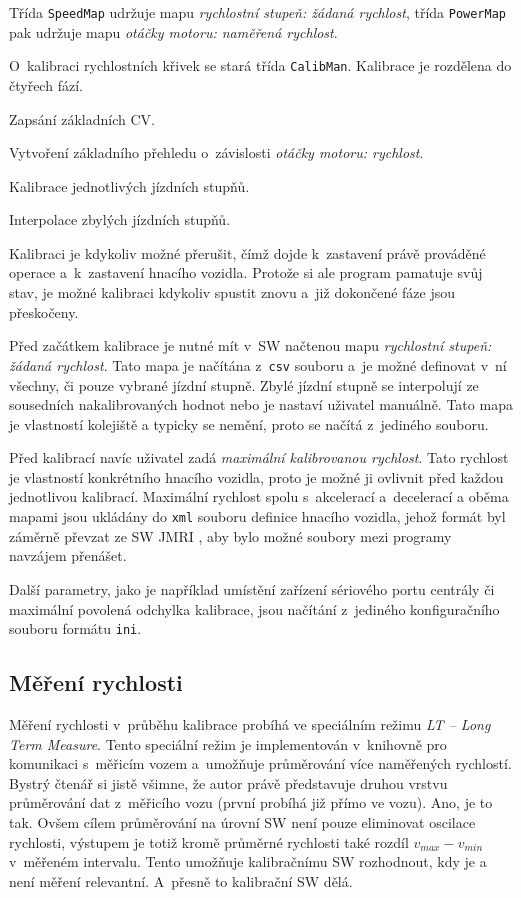 Třída \texttt{SpeedMap} udržuje mapu \textit{rychlostní stupeň: žádaná rychlost},
třída \texttt{PowerMap} pak udržuje mapu \textit{otáčky motoru: naměřená rychlost}.

O~kalibraci rychlostních křivek se stará třída \texttt{CalibMan}. Kalibrace
je rozdělena do čtyřech fází.

\begin{compactenum}
\item Zapsání základních CV.
\item Vytvoření základního přehledu o~závislosti \textit{otáčky motoru: rychlost}.
\item Kalibrace jednotlivých jízdních stupňů.
\item Interpolace zbylých jízdních stupňů.
\end{compactenum}

Kalibraci je kdykoliv možné přerušit, čímž dojde k~zastavení právě prováděné
operace a~k~zastavení hnacího vozidla. Protože si ale program pamatuje svůj
stav, je možné kalibraci kdykoliv spustit znovu a~již dokončené fáze jsou
přeskočeny.

Před začátkem kalibrace je nutné mít v~SW načtenou mapu \textit{rychlostní
stupeň: žádaná rychlost}. Tato mapa je načítána z~\texttt{csv} souboru a~je
možné definovat v~ní všechny, či pouze vybrané jízdní stupně. Zbylé jízdní
stupně se interpolují ze sousedních nakalibrovaných hodnot nebo je nastaví
uživatel manuálně. Tato mapa je vlastností kolejiště a typicky se nemění, proto
se načítá z~jediného souboru.

Před kalibrací navíc uživatel zadá \textit{maximální kalibrovanou rychlost}.
Tato rychlost je vlastností konkrétního hnacího vozidla, proto je možné ji
ovlivnit před každou jednotlivou kalibrací. Maximální rychlost spolu
s~akcelerací a~decelerací a oběma mapami jsou ukládány do \texttt{xml} souboru
definice hnacího vozidla, jehož formát byl záměrně převzat ze SW JMRI
\cite{jmri:web}, aby bylo možné soubory mezi programy navzájem přenášet.

Další parametry, jako je například umístění zařízení sériového portu centrály
či maximální povolená odchylka kalibrace, jsou načítání z~jediného
konfiguračního souboru formátu \texttt{ini}.

\subsection{Měření rychlosti}
\label{sec:ac:lt-measure}

Měření rychlosti v~průběhu kalibrace probíhá ve speciálním režimu \textit{LT --
Long Term Measure}. Tento speciální režim je implementován v~knihov\-ně pro komunikaci
s~měřicím vozem a~umožňuje průměrování více naměřených rychlostí. Bystrý čtenář si
jistě všimne, že autor právě představuje druhou vrstvu průměrování dat
z~měřicího vozu (první probíhá již přímo ve vozu). Ano, je to tak. Ovšem cílem
průměrování na úrovní SW není pouze eliminovat oscilace rychlosti, výstupem
je totiž kromě průměrné rychlosti také rozdíl $v_{max} - v_{min}$ v~měřeném
intervalu. Tento  umožňuje kalibračnímu SW rozhodnout, kdy
je a není měření relevantní. A~přesně to kalibrační SW dělá.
--- --- ---
=== Required action ===
Wherever the word "pouze" appears in the listing above, copy the whole line.

=== Solution ===
možné definovat v~ní všechny, či pouze vybrané jízdní stupně. Zbylé jízdní
průměrování na úrovní SW není pouze eliminovat oscilace rychlosti, výstupem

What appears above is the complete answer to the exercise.